+++ Extracted entries +++
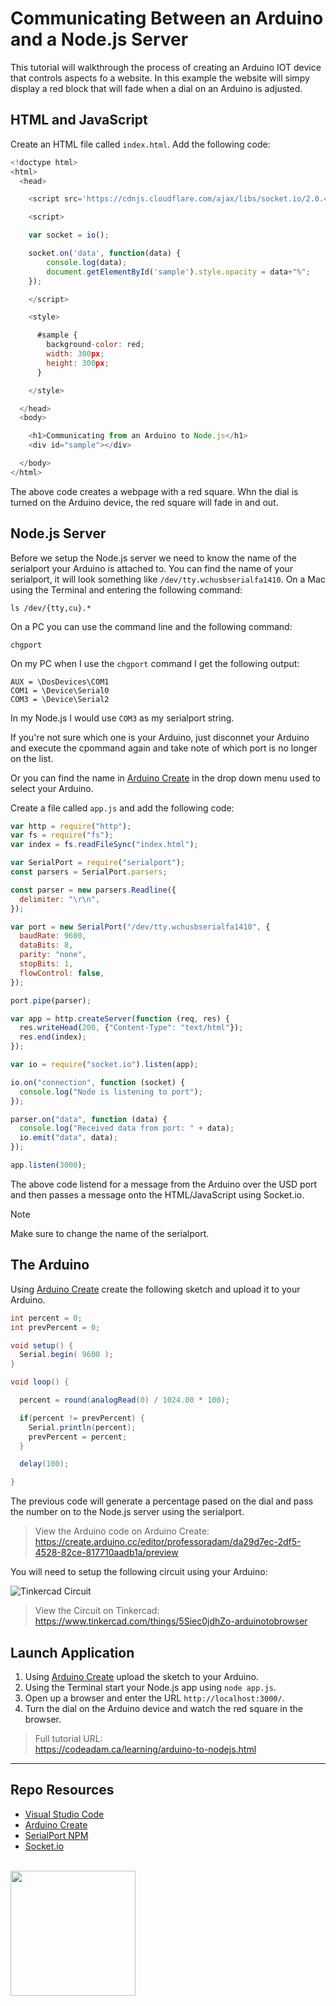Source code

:# Communicating Between an Arduino and a Node.js Server

This tutorial will walkthrough the process of creating an Arduino IOT device that controls aspects fo a website. In this example the website will simpy display a red block that will fade when a dial on an Arduino is adjusted.

## HTML and JavaScript

Create an HTML file called `index.html`. Add the following code:

```javascript
<!doctype html>
<html>
  <head>

    <script src='https://cdnjs.cloudflare.com/ajax/libs/socket.io/2.0.4/socket.io.js'></script>

    <script>

    var socket = io();

    socket.on('data', function(data) {
        console.log(data);
        document.getElementById('sample').style.opacity = data+"%";
    });

    </script>

    <style>

      #sample {
        background-color: red;
        width: 300px;
        height: 300px;
      }

    </style>

  </head>
  <body>

    <h1>Communicating from an Arduino to Node.js</h1>
    <div id="sample"></div>

  </body>
</html>
```

The above code creates a webpage with a red square. Whn the dial is turned on the Arduino device, the red square will fade in and out.

## Node.js Server

Before we setup the Node.js server we need to know the name of the serialport your Arduino is attached to. You can find the name of your serialport, it will look something like `/dev/tty.wchusbserialfa1410`. On a Mac using the Terminal and entering the following command:

```
ls /dev/{tty,cu}.*
```

On a PC you can use the command line and the following command:

```
chgport
```

On my PC when I use the `chgport` command I get the following output:

```
AUX = \DosDevices\COM1
COM1 = \Device\Serial0
COM3 = \Device\Serial2
```

In my Node.js I would use `COM3` as my serialport string.

If you're not sure which one is your Arduino, just disconnet your Arduino and execute the cpommand again and take note of which port is no longer on the list.

Or you can find the name in [Arduino Create](https://create.arduino.cc/editor) in the drop down menu used to select your Arduino.

Create a file called `app.js` and add the following code:

```javascript
var http = require("http");
var fs = require("fs");
var index = fs.readFileSync("index.html");

var SerialPort = require("serialport");
const parsers = SerialPort.parsers;

const parser = new parsers.Readline({
  delimiter: "\r\n",
});

var port = new SerialPort("/dev/tty.wchusbserialfa1410", {
  baudRate: 9600,
  dataBits: 8,
  parity: "none",
  stopBits: 1,
  flowControl: false,
});

port.pipe(parser);

var app = http.createServer(function (req, res) {
  res.writeHead(200, {"Content-Type": "text/html"});
  res.end(index);
});

var io = require("socket.io").listen(app);

io.on("connection", function (socket) {
  console.log("Node is listening to port");
});

parser.on("data", function (data) {
  console.log("Received data from port: " + data);
  io.emit("data", data);
});

app.listen(3000);
```

The above code listend for a message from the Arduino over the USD port and then passes a message onto the HTML/JavaScript using Socket.io.

> [!Note]
> Make sure to change the name of the serialport.

## The Arduino

Using [Arduino Create](https://create.arduino.cc/editor) create the following sketch and upload it to your Arduino.

```csharp
int percent = 0;
int prevPercent = 0;

void setup() {
  Serial.begin( 9600 );
}

void loop() {

  percent = round(analogRead(0) / 1024.00 * 100);

  if(percent != prevPercent) {
    Serial.println(percent);
    prevPercent = percent;
  }

  delay(100);

}
```

The previous code will generate a percentage pased on the dial and pass the number on to the Node.js server using the serialport.

> View the Arduino code on Arduino Create:  
> https://create.arduino.cc/editor/professoradam/da29d7ec-2df5-4528-82ce-817710aadb1a/preview

You will need to setup the following circuit using your Arduino:

![Tinkercad Circuit](_readme/tinkercad-to-nodejs.png)

> View the Circuit on Tinkercad:  
> https://www.tinkercad.com/things/5Siec0jdhZo-arduinotobrowser

## Launch Application

1. Using [Arduino Create](https://create.arduino.cc/editor) upload the sketch to your Arduino.
2. Using the Terminal start your Node.js app using `node app.js`.
3. Open up a browser and enter the URL `http://localhost:3000/`.
4. Turn the dial on the Arduino device and watch the red square in the browser.

> Full tutorial URL:  
> https://codeadam.ca/learning/arduino-to-nodejs.html

---

## Repo Resources

- [Visual Studio Code](https://code.visualstudio.com/)
- [Arduino Create](https://create.arduino.cc/editor)
- [SerialPort NPM](https://www.npmjs.com/package/serialport)
- [Socket.io](https://socket.io/)

<br>
<a href="https://codeadam.ca">
<img src="https://cdn.codeadam.ca/images@1.0.0/codeadam-logo-coloured-horizontal.png" width="200">
</a>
+++
Each line above that holds the string "following" should be copied and shown.

(Result for this task)
Create an HTML file called `index.html`. Add the following code:
Before we setup the Node.js server we need to know the name of the serialport your Arduino is attached to. You can find the name of your serialport, it will look something like `/dev/tty.wchusbserialfa1410`. On a Mac using the Terminal and entering the following command:
On a PC you can use the command line and the following command:
On my PC when I use the `chgport` command I get the following output:
Create a file called `app.js` and add the following code:
Using [Arduino Create](https://create.arduino.cc/editor) create the following sketch and upload it to your Arduino.
You will need to setup the following circuit using your Arduino:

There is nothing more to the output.